(Saved data entries)
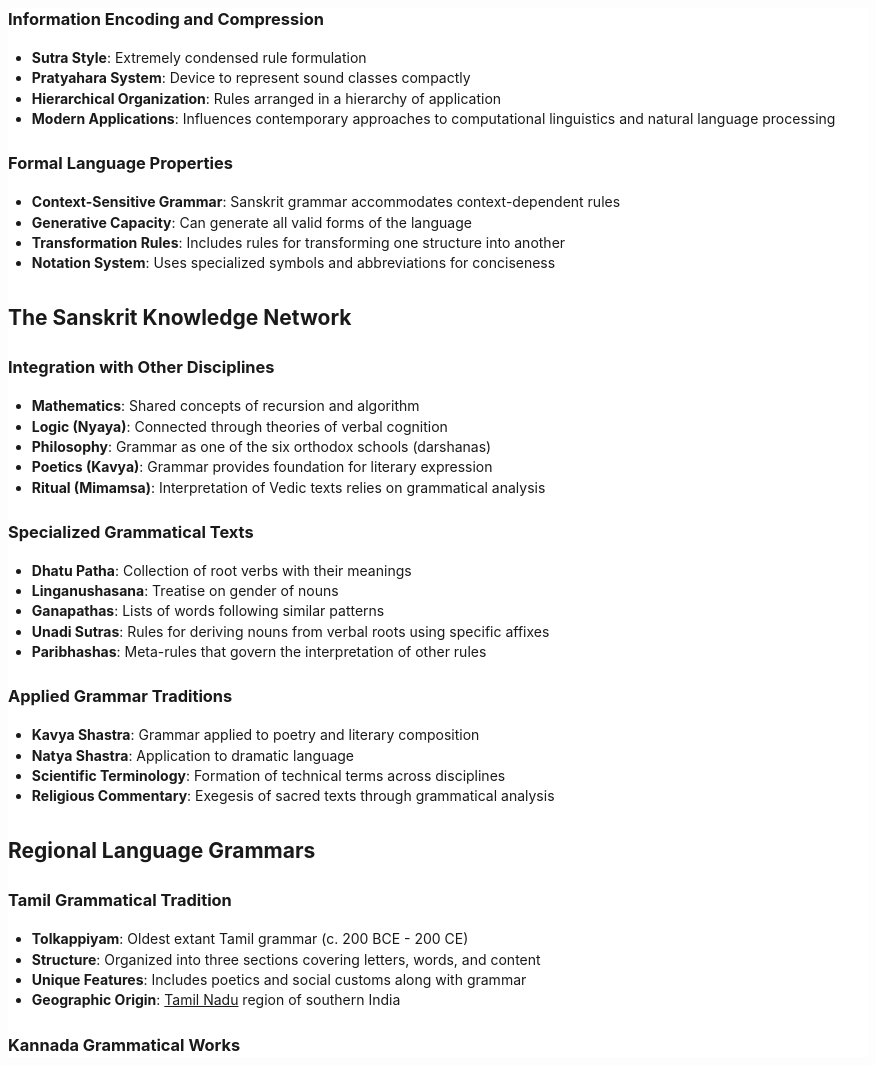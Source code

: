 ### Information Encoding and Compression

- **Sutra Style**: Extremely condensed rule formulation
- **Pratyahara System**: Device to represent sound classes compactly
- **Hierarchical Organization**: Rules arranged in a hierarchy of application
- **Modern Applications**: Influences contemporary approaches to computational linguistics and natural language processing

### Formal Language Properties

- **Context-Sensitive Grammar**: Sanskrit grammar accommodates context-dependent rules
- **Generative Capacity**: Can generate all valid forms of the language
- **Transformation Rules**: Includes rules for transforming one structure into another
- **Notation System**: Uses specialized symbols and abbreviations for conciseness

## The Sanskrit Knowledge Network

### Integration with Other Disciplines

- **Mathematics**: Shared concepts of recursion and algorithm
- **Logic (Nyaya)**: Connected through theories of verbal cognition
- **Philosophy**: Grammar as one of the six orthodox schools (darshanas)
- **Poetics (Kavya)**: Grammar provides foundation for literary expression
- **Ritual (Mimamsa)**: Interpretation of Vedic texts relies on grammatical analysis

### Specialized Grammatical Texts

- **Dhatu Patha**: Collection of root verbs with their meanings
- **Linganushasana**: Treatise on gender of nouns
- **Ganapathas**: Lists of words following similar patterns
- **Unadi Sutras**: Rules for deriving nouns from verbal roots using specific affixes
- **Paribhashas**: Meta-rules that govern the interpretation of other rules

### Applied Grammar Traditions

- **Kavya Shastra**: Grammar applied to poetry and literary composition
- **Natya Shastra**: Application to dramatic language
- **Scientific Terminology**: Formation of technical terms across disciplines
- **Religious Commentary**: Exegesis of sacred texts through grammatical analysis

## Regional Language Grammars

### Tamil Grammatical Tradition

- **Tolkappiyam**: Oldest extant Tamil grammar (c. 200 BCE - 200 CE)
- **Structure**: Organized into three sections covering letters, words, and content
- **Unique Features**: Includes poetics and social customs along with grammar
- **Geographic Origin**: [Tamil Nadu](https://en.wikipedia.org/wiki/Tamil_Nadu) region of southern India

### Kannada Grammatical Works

_Directions_
As the answer, set down only the lines from the data above between the one holding "- **Poetics (Kavya)**: Grammar" and the one holding "- **Linganushasana**: Treatise", inclusive, exactly as they read.

_The completed task_
- **Poetics (Kavya)**: Grammar provides foundation for literary expression
- **Ritual (Mimamsa)**: Interpretation of Vedic texts relies on grammatical analysis

### Specialized Grammatical Texts

- **Dhatu Patha**: Collection of root verbs with their meanings
- **Linganushasana**: Treatise on gender of nouns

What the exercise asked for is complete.